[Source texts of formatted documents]

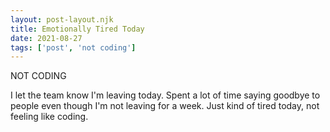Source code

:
 ```yaml
---
layout: post-layout.njk
title: Emotionally Tired Today
date: 2021-08-27
tags: ['post', 'not coding']
---
```

<!-- Excerpt Start -->
NOT CODING
<!-- Excerpt End -->

I let the team know I'm leaving today. Spent a lot of time saying goodbye to people even though I'm not leaving for a week. Just kind of tired today, not feeling like coding.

**WHAT IS BEING ASKED**
All of the entries above are to be transcribed word for word, with no pictures included.

**EXERCISE RESPONSE**
Source code

:
 ```yaml
---
layout: post-layout.njk
title: Emotionally Tired Today
date: 2021-08-27
tags: ['post', 'not coding']
---
```

<!-- Excerpt Start -->
NOT CODING
<!-- Excerpt End -->

I let the team know I'm leaving today. Spent a lot of time saying goodbye to people even though I'm not leaving for a week. Just kind of tired today, not feeling like coding.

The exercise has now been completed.